The Wiltern, July 15, 2016
Live report by Nhu Nguyen
“I want to see a big circle pit — show me a big circle. Bigger and bigger! ” directed 18-year-old Su-metal to the horde of metal heads during “Catch Me if You Can”. Her comrades, Yuimetal and Moametal, drew big circles with their hands and motioned for the crowd to part for the moshers. As they instructed, a big circle formed, and mayhem ensued in the Wiltern Theater pit. Have you ever seen young Japanese girls with innocent smiles and cute dresses fire up a brutal mosh pit? It’s one of the most amusing and badass things I have ever seen. Like that pit and the rest of Friday night’s sold-out L.A. stop of “An evening with BABYMETAL” — they owned it.

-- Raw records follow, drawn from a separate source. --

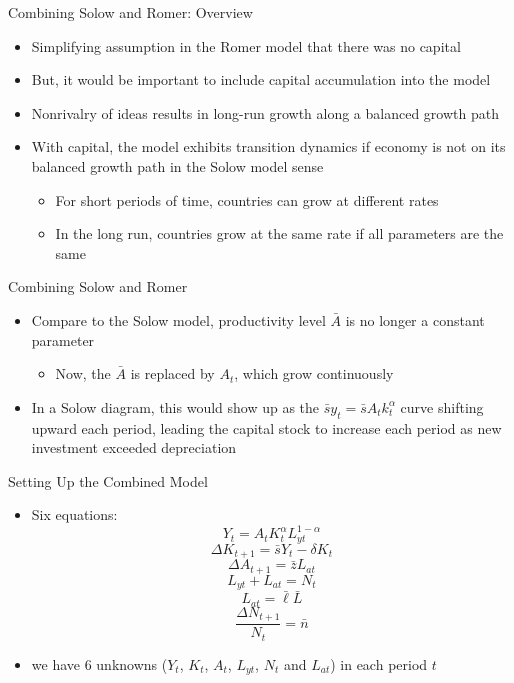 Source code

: \documentclass[aspectratio=1610]{beamer}
\begin{document}
\begin{frame}[wide]{Combining Solow and Romer: Overview}
	\begin{itemize}
		\item Simplifying assumption in the Romer model that there was no capital
		\item But, it would be important to include capital accumulation into the model
		\item Nonrivalry of ideas results in long-run growth along a balanced growth path
		\item With capital, the model exhibits transition dynamics if economy is not on its balanced growth path in the Solow model sense
		\vspace{1mm}
		\begin{itemize}
			\item For short periods of time, countries can grow at different rates
			\item In the long run, countries grow at the same rate if all parameters are the same
		\end{itemize}
	\end{itemize}
\end{frame}

\begin{frame}[wide]{Combining Solow and Romer}
	\begin{itemize}
		\item Compare to the Solow model, productivity level $\bar{A}$ is no longer a constant parameter
		\vspace{2mm}
		\begin{itemize}
			\item Now, the $\bar{A}$ is replaced by $A_t$, which grow continuously
		\end{itemize}
		\vspace{4mm}
		\item In a Solow diagram, this would show up as the $\bar{s}y_t = \bar{s}A_t k^\alpha_t$ curve shifting upward each period, leading the capital stock to increase each period as new investment exceeded depreciation
	\end{itemize}
\end{frame}

\begin{frame}[wide]{Setting Up the Combined Model}
	\begin{itemize}
		\item Six equations:
		\[Y_t = A_t K_t^{\alpha} L_{yt}^{1-\alpha}\]
		\[\Delta K_{t+1}  = \bar{s} Y_t - \delta K_t\]
		\[\Delta A_{t+1} = \bar{z} L_{at}\]
		\[L_{yt} + L_{at} = N_t\]
		\[L_{at} = \bar{\ell} \bar{L}\]
		\[\frac{\Delta N_{t+1}}{N_t} = \bar{n}\]
		\vspace{3mm}
		\item  we have 6 unknowns ($Y_t$, $K_t$, $A_t$, $L_{yt}$, $N_t$ and $L_{at}$) in each period $t$
	\end{itemize}
\end{frame}
\end{document}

As far as J-Pop goes, the group’s sweet looks and carefully-planned creation wasn’t out of the ordinary, but BABYMETAL’s unorthodox upbringing has been met with chagrin by anyone dead-set on the traditional ideas of metal. Then again, BABYMETAL weren’t necessarily put together poised to shake up the status quo of the metal world, but they did. Their popularity and place in music has taken on a life of its own, as shown through their continuous worldwide attention and placements in music festivals. They’ve been building up street cred and shutting up haters along their way, and L.A. was a clear indication of this.
BABYMETAL’s stage presence has clearly benefited from their music festival circuits. Their air punches were of the firm and assertive variety, not of a typical idol. When the girls ran and weaved around on stage during the introduction “BABYMETAL DEATH”, they were no different from them running in circles on the floor with the big boys.
Not only is the group breaking stereotypes, but they are also great role models. The night was a family affair with some parents taking their young children along. There were quite a few kids rocking along in BABYMETAL cosplay, complete with ponytails and pigtails. Not only is BABYMETAL’s music exceptionally well-produced, but their music carries important messages that should be taught at an early age. “Ijime, Dame, Zettai” performed during the encore, for instance, is about anti-bullying.
The set list was an onslaught of hits from “Gimme Chocolate!!”, “Megitsune”, “Road of Resistance”, and “Karate”. Su-metal’s strong, emotional vocals were even more impressive live, including in the English version of “The One”. Yuimetal and Moametal may have given the main vocalist a break when they performed “Sis.Anger”, but that was no break for the audience. The show left more to be desired, though, with the whole set clocking in at only about 1 hour and 15 minutes — that’s only a little more than double a music festival set time. This was their own headlining show, let us indulge with the fox god a little longer!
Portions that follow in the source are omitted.